Use the Welcome Chat to give the day direction

Once the room has some energy, give a short, useful welcome chat. Mention the day's key options, explain Beer O'Clock at 5:00 PM, and make the evening activity feel easy to join later. The chat should be brief, clear, and confidence-building.

Morning to Midday

Guide guests, don't hover over them

After breakfast, your role becomes more fluid. Some guests will go to the hike, some will stay on property, and some will still be figuring out their day. You should help people understand their options, answer questions, and keep the social atmosphere alive in common areas.

If the group is hiking

The hike is one touchpoint, not the whole role

If the day's flow includes the Hiking Club, help set expectations clearly. Be honest that this is a social group outing, not a professional guided tour. The goal is to keep the experience organized, clear, and socially easy, while helping the group leave and return smoothly.

Afternoon

Keep momentum alive instead of disappearing

The middle of the day matters. Check in with guests, answer follow-up questions, remind people about the evening plans, and keep an eye on whether the social energy needs another nudge. A strong Butterfly helps the day feel connected instead of split into unrelated moments.

5:00 PM

Beer O'Clock is the bridge into the night

This is one of the most important social moments of the day. Your job is to make it easy for people to gather, meet each other, and carry that energy into the night. It should feel communal, welcoming, and lightly hosted, not stiff or over-scripted.

Evening

Help the activity feel easy to join

By the time the evening activity starts, your hosting work should feel natural. You are promoting turnout, helping solo guests join, explaining what is happening, and making the bar feel alive. A strong night does not come from one big speech. It comes from steady, visible, social leadership all day.

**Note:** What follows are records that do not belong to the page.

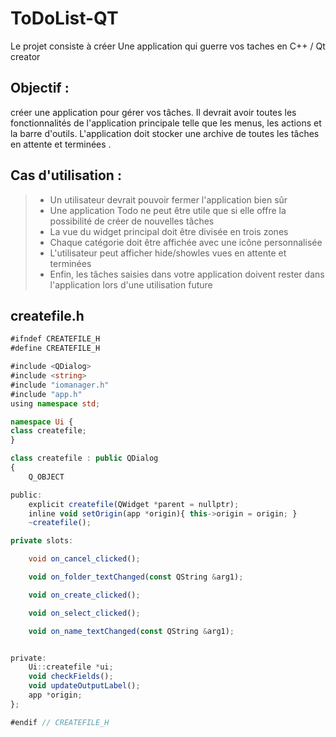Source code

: # ToDoList-QT

Le projet consiste à créer Une application qui guerre vos taches en C++ / Qt creator

## Objectif :

 créer une application pour gérer vos tâches. Il devrait avoir toutes les fonctionnalités de l'application principale telle que les menus, les actions et la barre d'outils. L'application doit stocker une archive de toutes les tâches en attente et terminées .


## Cas d'utilisation : 

> * Un utilisateur devrait pouvoir fermer l'application bien sûr
> * Une application Todo ne peut être utile que si elle offre la possibilité de créer de nouvelles tâches 
> * La vue du widget principal doit être divisée en trois zones 
> * Chaque catégorie doit être affichée avec une icône personnalisée 
> * L'utilisateur peut afficher hide/showles vues en attente et terminées
> * Enfin, les tâches saisies dans votre application doivent rester dans l'application lors d'une utilisation future


## createfile.h

```ts
#ifndef CREATEFILE_H
#define CREATEFILE_H

#include <QDialog>
#include <string>
#include "iomanager.h"
#include "app.h"
using namespace std;

namespace Ui {
class createfile;
}

class createfile : public QDialog
{
    Q_OBJECT

public:
    explicit createfile(QWidget *parent = nullptr);
    inline void setOrigin(app *origin){ this->origin = origin; }
    ~createfile();

private slots:

    void on_cancel_clicked();

    void on_folder_textChanged(const QString &arg1);

    void on_create_clicked();

    void on_select_clicked();

    void on_name_textChanged(const QString &arg1);


private:
    Ui::createfile *ui;
    void checkFields();
    void updateOutputLabel();
    app *origin;
};

#endif // CREATEFILE_H
```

The Mindset Behind The Role

What good Butterfly energy feels like

  • Warm and approachable, without forcing the vibe
  • Clear and useful, without overwhelming guests with detail
  • Socially present across the whole day, not only at one event
  • Organized and reliable, so guests and staff trust the flow
  • Flexible enough to read the room and adapt

What to avoid

  • Making the role feel like only a hiking job
  • Delivering too much information when guests mainly need confidence and direction
  • Staying in one conversation too long while the wider room is flat
  • Waiting passively for the atmosphere to create itself
  • Treating Beer O'Clock or the evening activity like isolated moments instead of part of one guest journey

What Success Looks Like

A strong A-day should feel coherent from start to finish. Guests know what is happening, quieter people feel more included, the bar and common areas feel alive, and the social energy builds naturally instead of needing to be forced at the last second.

MomentWhat success looks like
BreakfastThe room feels welcoming and communal, especially for solo travelers.
Welcome ChatGuests leave with a clear sense of the day and an easy next step.
MiddayGuests can get answers, guidance, and social support without confusion.
Beer O'ClockPeople gather easily and the energy starts carrying itself.
Evening ActivityThe night feels lively, accessible, and socially easy to join.

One-line summary: the Butterfly role is about shaping the whole day, not just one event inside it.

The operating mindset for managing the breakfast-to-post-hike guest experience as a Social Butterfly.